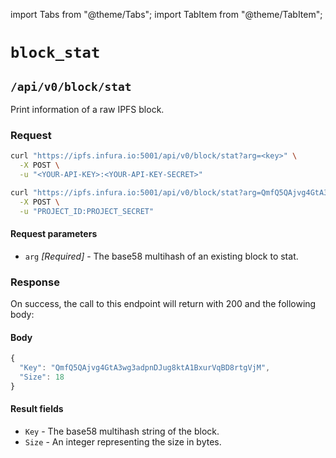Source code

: import Tabs from "@theme/Tabs";
import TabItem from "@theme/TabItem";

# `block_stat`

## `/api/v0/block/stat`

Print information of a raw IPFS block.

### Request

<Tabs>
  <TabItem value="Syntax" label="Syntax" default>

```bash
curl "https://ipfs.infura.io:5001/api/v0/block/stat?arg=<key>" \
  -X POST \
  -u "<YOUR-API-KEY>:<YOUR-API-KEY-SECRET>"
```

  </TabItem>
  <TabItem value="Example" label="Example" >

```bash
curl "https://ipfs.infura.io:5001/api/v0/block/stat?arg=QmfQ5QAjvg4GtA3wg3adpnDJug8ktA1BxurVqBD8rtgVjM" \
  -X POST \
  -u "PROJECT_ID:PROJECT_SECRET"
```

  </TabItem>
</Tabs>

#### Request parameters

- `arg` _\[Required]_ - The base58 multihash of an existing block to stat.

### Response

On success, the call to this endpoint will return with 200 and the following body:

#### Body

```js
{
  "Key": "QmfQ5QAjvg4GtA3wg3adpnDJug8ktA1BxurVqBD8rtgVjM",
  "Size": 18
}
```

#### Result fields

- `Key` - The base58 multihash string of the block.
- `Size` - An integer representing the size in bytes.
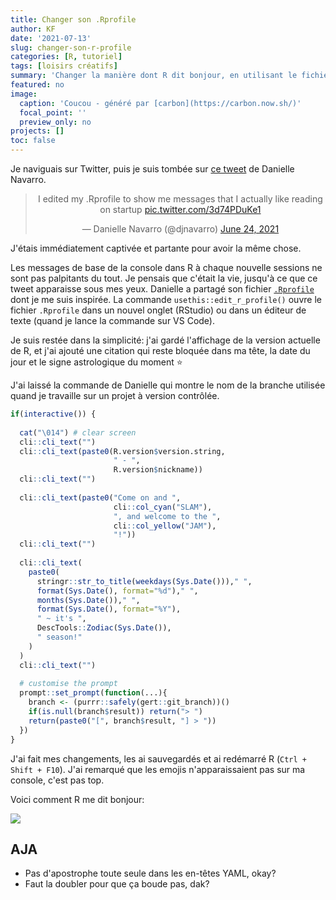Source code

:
```yaml
---
title: Changer son .Rprofile
author: KF
date: '2021-07-13'
slug: changer-son-r-profile
categories: [R, tutoriel]
tags: [loisirs créatifs]
summary: 'Changer la manière dont R dit bonjour, en utilisant le fichier `.Rprofile`. Plus sympa et met du baume au coeur.'
featured: no
image:
  caption: 'Coucou - généré par [carbon](https://carbon.now.sh/)'
  focal_point: ''
  preview_only: no
projects: []
toc: false
---
```


Je naviguais sur Twitter, puis je suis tombée sur [ce tweet](https://twitter.com/djnavarro/status/1407971934021713920?s=20) de Danielle Navarro.

<center>
<blockquote class="twitter-tweet"><p lang="en" dir="ltr">I edited my .Rprofile to show me messages that I actually like reading on startup <a href="https://t.co/3d74PDuKe1">pic.twitter.com/3d74PDuKe1</a></p>&mdash; Danielle Navarro (@djnavarro) <a href="https://twitter.com/djnavarro/status/1407971934021713920?ref_src=twsrc%5Etfw">June 24, 2021</a></blockquote> <script async src="https://platform.twitter.com/widgets.js" charset="utf-8"></script> 
</center>

J'étais immédiatement captivée et partante pour avoir la même chose. 
 
Les messages de base de la console dans R à chaque nouvelle sessions ne sont pas palpitants du tout. Je pensais que c'était la vie, jusqu'à ce que ce tweet apparaisse sous mes yeux. Danielle a partagé son fichier [`.Rprofile`](https://gist.github.com/djnavarro/0fa53868439f8db604fcd23bbef01288) dont je me suis inspirée. La commande `usethis::edit_r_profile()` ouvre le fichier `.Rprofile` dans un nouvel onglet (RStudio) ou dans un éditeur de texte (quand je lance la commande sur VS Code).

Je suis restée dans la simplicité: j'ai gardé l'affichage de la version actuelle de R, et j'ai ajouté une citation qui reste bloquée dans ma tête, la date du jour et le signe astrologique du moment :star:

J'ai laissé la commande de Danielle qui montre le nom de la branche utilisée quand je travaille sur un projet à version contrôlée.

```r
if(interactive()) {
  
  cat("\014") # clear screen
  cli::cli_text("")
  cli::cli_text(paste0(R.version$version.string,
                       " - ",
                       R.version$nickname))
  cli::cli_text("")
  
  cli::cli_text(paste0("Come on and ",
                       cli::col_cyan("SLAM"),
                       ", and welcome to the ",
                       cli::col_yellow("JAM"),
                       "!"))
  cli::cli_text("")
  
  cli::cli_text(
    paste0(
      stringr::str_to_title(weekdays(Sys.Date()))," ",
      format(Sys.Date(), format="%d")," ",
      months(Sys.Date())," ",
      format(Sys.Date(), format="%Y"),
      " ~ it's ",
      DescTools::Zodiac(Sys.Date()),
      " season!"
    )
  )
  cli::cli_text("")
  
  # customise the prompt
  prompt::set_prompt(function(...){
    branch <- (purrr::safely(gert::git_branch))()
    if(is.null(branch$result)) return("> ")
    return(paste0("[", branch$result, "] > "))
  })
}
```

J'ai fait mes changements, les ai sauvegardés et ai redémarré R (`Ctrl + Shift + F10`). J'ai remarqué que les emojis n'apparaissaient pas sur ma console, c'est pas top. 

Voici comment R me dit bonjour:

![](rprofile.png)

## AJA

* Pas d'apostrophe toute seule dans les en-têtes YAML, okay?
* Faut la doubler pour que ça boude pas, dak?
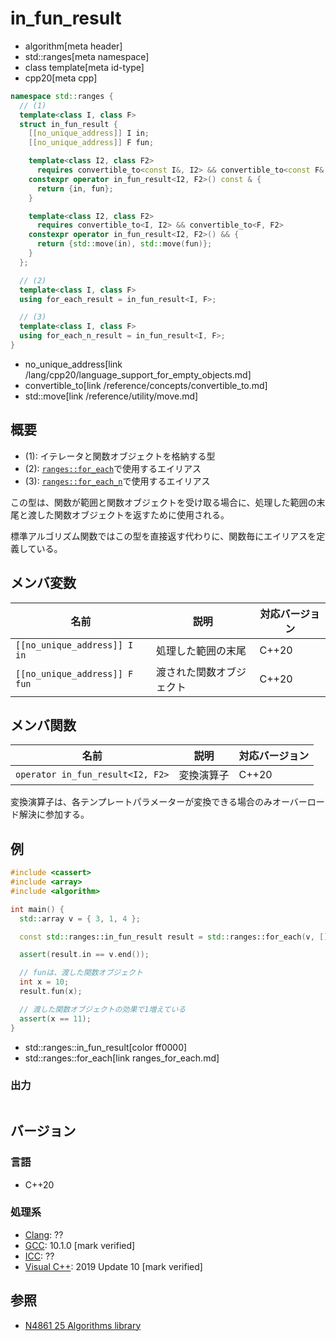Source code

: # in_fun_result
* algorithm[meta header]
* std::ranges[meta namespace]
* class template[meta id-type]
* cpp20[meta cpp]

```cpp
namespace std::ranges {
  // (1)
  template<class I, class F>
  struct in_fun_result {
    [[no_unique_address]] I in;
    [[no_unique_address]] F fun;

    template<class I2, class F2>
      requires convertible_to<const I&, I2> && convertible_to<const F&, F2>
    constexpr operator in_fun_result<I2, F2>() const & {
      return {in, fun};
    }

    template<class I2, class F2>
      requires convertible_to<I, I2> && convertible_to<F, F2>
    constexpr operator in_fun_result<I2, F2>() && {
      return {std::move(in), std::move(fun)};
    }
  };

  // (2)
  template<class I, class F>
  using for_each_result = in_fun_result<I, F>;

  // (3)
  template<class I, class F>
  using for_each_n_result = in_fun_result<I, F>;
}
```
* no_unique_address[link /lang/cpp20/language_support_for_empty_objects.md]
* convertible_to[link /reference/concepts/convertible_to.md]
* std::move[link /reference/utility/move.md]

## 概要
* (1): イテレータと関数オブジェクトを格納する型
* (2): [`ranges::for_each`](ranges_for_each.md)で使用するエイリアス
* (3): [`ranges::for_each_n`](ranges_for_each_n.md)で使用するエイリアス

この型は、関数が範囲と関数オブジェクトを受け取る場合に、処理した範囲の末尾と渡した関数オブジェクトを返すために使用される。

標準アルゴリズム関数ではこの型を直接返す代わりに、関数毎にエイリアスを定義している。


## メンバ変数

| 名前                          | 説明                     | 対応バージョン |
|-------------------------------|--------------------------|----------------|
| `[[no_unique_address]] I in`  | 処理した範囲の末尾       | C++20          |
| `[[no_unique_address]] F fun` | 渡された関数オブジェクト | C++20          |


## メンバ関数

| 名前                             | 説明           | 対応バージョン |
|----------------------------------|----------------|----------------|
| `operator in_fun_result<I2, F2>` | 変換演算子     | C++20          |

変換演算子は、各テンプレートパラメーターが変換できる場合のみオーバーロード解決に参加する。

## 例

```cpp example
#include <cassert>
#include <array>
#include <algorithm>

int main() {
  std::array v = { 3, 1, 4 };

  const std::ranges::in_fun_result result = std::ranges::for_each(v, [](int& x) { ++x; });

  assert(result.in == v.end());

  // funは、渡した関数オブジェクト
  int x = 10;
  result.fun(x);

  // 渡した関数オブジェクトの効果で1増えている
  assert(x == 11);
}
```
* std::ranges::in_fun_result[color ff0000]
* std::ranges::for_each[link ranges_for_each.md]

### 出力
```
```

## バージョン
### 言語
- C++20

### 処理系
- [Clang](/implementation.md#clang): ??
- [GCC](/implementation.md#gcc): 10.1.0 [mark verified]
- [ICC](/implementation.md#icc): ??
- [Visual C++](/implementation.md#visual_cpp): 2019 Update 10 [mark verified]

## 参照
- [N4861 25 Algorithms library](https://timsong-cpp.github.io/cppwp/n4861/algorithms)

> [WORK TASK]:
Print the records verbatim, without pictures.

> [OUTPUT OF THE EXERCISE]:
Source code

: import Tabs from "@theme/Tabs";
import TabItem from "@theme/TabItem";

# `block_stat`

## `/api/v0/block/stat`

Print information of a raw IPFS block.

### Request

<Tabs>
  <TabItem value="Syntax" label="Syntax" default>

```bash
curl "https://ipfs.infura.io:5001/api/v0/block/stat?arg=<key>" \
  -X POST \
  -u "<YOUR-API-KEY>:<YOUR-API-KEY-SECRET>"
```

  </TabItem>
  <TabItem value="Example" label="Example" >

```bash
curl "https://ipfs.infura.io:5001/api/v0/block/stat?arg=QmfQ5QAjvg4GtA3wg3adpnDJug8ktA1BxurVqBD8rtgVjM" \
  -X POST \
  -u "PROJECT_ID:PROJECT_SECRET"
```

  </TabItem>
</Tabs>

#### Request parameters

- `arg` _\[Required]_ - The base58 multihash of an existing block to stat.

### Response

On success, the call to this endpoint will return with 200 and the following body:

#### Body

```js
{
  "Key": "QmfQ5QAjvg4GtA3wg3adpnDJug8ktA1BxurVqBD8rtgVjM",
  "Size": 18
}
```

#### Result fields

- `Key` - The base58 multihash string of the block.
- `Size` - An integer representing the size in bytes.
Source code

:
```yaml
---
title: Changer son .Rprofile
author: KF
date: '2021-07-13'
slug: changer-son-r-profile
categories: [R, tutoriel]
tags: [loisirs créatifs]
summary: 'Changer la manière dont R dit bonjour, en utilisant le fichier `.Rprofile`. Plus sympa et met du baume au coeur.'
featured: no
image:
  caption: 'Coucou - généré par [carbon](https://carbon.now.sh/)'
  focal_point: ''
  preview_only: no
projects: []
toc: false
---
```


Je naviguais sur Twitter, puis je suis tombée sur [ce tweet](https://twitter.com/djnavarro/status/1407971934021713920?s=20) de Danielle Navarro.

<center>
<blockquote class="twitter-tweet"><p lang="en" dir="ltr">I edited my .Rprofile to show me messages that I actually like reading on startup <a href="https://t.co/3d74PDuKe1">pic.twitter.com/3d74PDuKe1</a></p>&mdash; Danielle Navarro (@djnavarro) <a href="https://twitter.com/djnavarro/status/1407971934021713920?ref_src=twsrc%5Etfw">June 24, 2021</a></blockquote> <script async src="https://platform.twitter.com/widgets.js" charset="utf-8"></script> 
</center>

J'étais immédiatement captivée et partante pour avoir la même chose. 
 
Les messages de base de la console dans R à chaque nouvelle sessions ne sont pas palpitants du tout. Je pensais que c'était la vie, jusqu'à ce que ce tweet apparaisse sous mes yeux. Danielle a partagé son fichier [`.Rprofile`](https://gist.github.com/djnavarro/0fa53868439f8db604fcd23bbef01288) dont je me suis inspirée. La commande `usethis::edit_r_profile()` ouvre le fichier `.Rprofile` dans un nouvel onglet (RStudio) ou dans un éditeur de texte (quand je lance la commande sur VS Code).

Je suis restée dans la simplicité: j'ai gardé l'affichage de la version actuelle de R, et j'ai ajouté une citation qui reste bloquée dans ma tête, la date du jour et le signe astrologique du moment :star:

J'ai laissé la commande de Danielle qui montre le nom de la branche utilisée quand je travaille sur un projet à version contrôlée.

```r
if(interactive()) {
  
  cat("\014") # clear screen
  cli::cli_text("")
  cli::cli_text(paste0(R.version$version.string,
                       " - ",
                       R.version$nickname))
  cli::cli_text("")
  
  cli::cli_text(paste0("Come on and ",
                       cli::col_cyan("SLAM"),
                       ", and welcome to the ",
                       cli::col_yellow("JAM"),
                       "!"))
  cli::cli_text("")
  
  cli::cli_text(
    paste0(
      stringr::str_to_title(weekdays(Sys.Date()))," ",
      format(Sys.Date(), format="%d")," ",
      months(Sys.Date())," ",
      format(Sys.Date(), format="%Y"),
      " ~ it's ",
      DescTools::Zodiac(Sys.Date()),
      " season!"
    )
  )
  cli::cli_text("")
  
  # customise the prompt
  prompt::set_prompt(function(...){
    branch <- (purrr::safely(gert::git_branch))()
    if(is.null(branch$result)) return("> ")
    return(paste0("[", branch$result, "] > "))
  })
}
```

J'ai fait mes changements, les ai sauvegardés et ai redémarré R (`Ctrl + Shift + F10`). J'ai remarqué que les emojis n'apparaissaient pas sur ma console, c'est pas top. 

Voici comment R me dit bonjour:

![](rprofile.png)

## AJA

* Pas d'apostrophe toute seule dans les en-têtes YAML, okay?
* Faut la doubler pour que ça boude pas, dak?
Source code

: # in_fun_result
* algorithm[meta header]
* std::ranges[meta namespace]
* class template[meta id-type]
* cpp20[meta cpp]

```cpp
namespace std::ranges {
  // (1)
  template<class I, class F>
  struct in_fun_result {
    [[no_unique_address]] I in;
    [[no_unique_address]] F fun;

    template<class I2, class F2>
      requires convertible_to<const I&, I2> && convertible_to<const F&, F2>
    constexpr operator in_fun_result<I2, F2>() const & {
      return {in, fun};
    }

    template<class I2, class F2>
      requires convertible_to<I, I2> && convertible_to<F, F2>
    constexpr operator in_fun_result<I2, F2>() && {
      return {std::move(in), std::move(fun)};
    }
  };

  // (2)
  template<class I, class F>
  using for_each_result = in_fun_result<I, F>;

  // (3)
  template<class I, class F>
  using for_each_n_result = in_fun_result<I, F>;
}
```
* no_unique_address[link /lang/cpp20/language_support_for_empty_objects.md]
* convertible_to[link /reference/concepts/convertible_to.md]
* std::move[link /reference/utility/move.md]

## 概要
* (1): イテレータと関数オブジェクトを格納する型
* (2): [`ranges::for_each`](ranges_for_each.md)で使用するエイリアス
* (3): [`ranges::for_each_n`](ranges_for_each_n.md)で使用するエイリアス

この型は、関数が範囲と関数オブジェクトを受け取る場合に、処理した範囲の末尾と渡した関数オブジェクトを返すために使用される。

標準アルゴリズム関数ではこの型を直接返す代わりに、関数毎にエイリアスを定義している。


## メンバ変数

| 名前                          | 説明                     | 対応バージョン |
|-------------------------------|--------------------------|----------------|
| `[[no_unique_address]] I in`  | 処理した範囲の末尾       | C++20          |
| `[[no_unique_address]] F fun` | 渡された関数オブジェクト | C++20          |


## メンバ関数

| 名前                             | 説明           | 対応バージョン |
|----------------------------------|----------------|----------------|
| `operator in_fun_result<I2, F2>` | 変換演算子     | C++20          |

変換演算子は、各テンプレートパラメーターが変換できる場合のみオーバーロード解決に参加する。

## 例

```cpp example
#include <cassert>
#include <array>
#include <algorithm>

int main() {
  std::array v = { 3, 1, 4 };

  const std::ranges::in_fun_result result = std::ranges::for_each(v, [](int& x) { ++x; });

  assert(result.in == v.end());

  // funは、渡した関数オブジェクト
  int x = 10;
  result.fun(x);

  // 渡した関数オブジェクトの効果で1増えている
  assert(x == 11);
}
```
* std::ranges::in_fun_result[color ff0000]
* std::ranges::for_each[link ranges_for_each.md]

### 出力
```
```

## バージョン
### 言語
- C++20

### 処理系
- [Clang](/implementation.md#clang): ??
- [GCC](/implementation.md#gcc): 10.1.0 [mark verified]
- [ICC](/implementation.md#icc): ??
- [Visual C++](/implementation.md#visual_cpp): 2019 Update 10 [mark verified]

## 参照
- [N4861 25 Algorithms library](https://timsong-cpp.github.io/cppwp/n4861/algorithms)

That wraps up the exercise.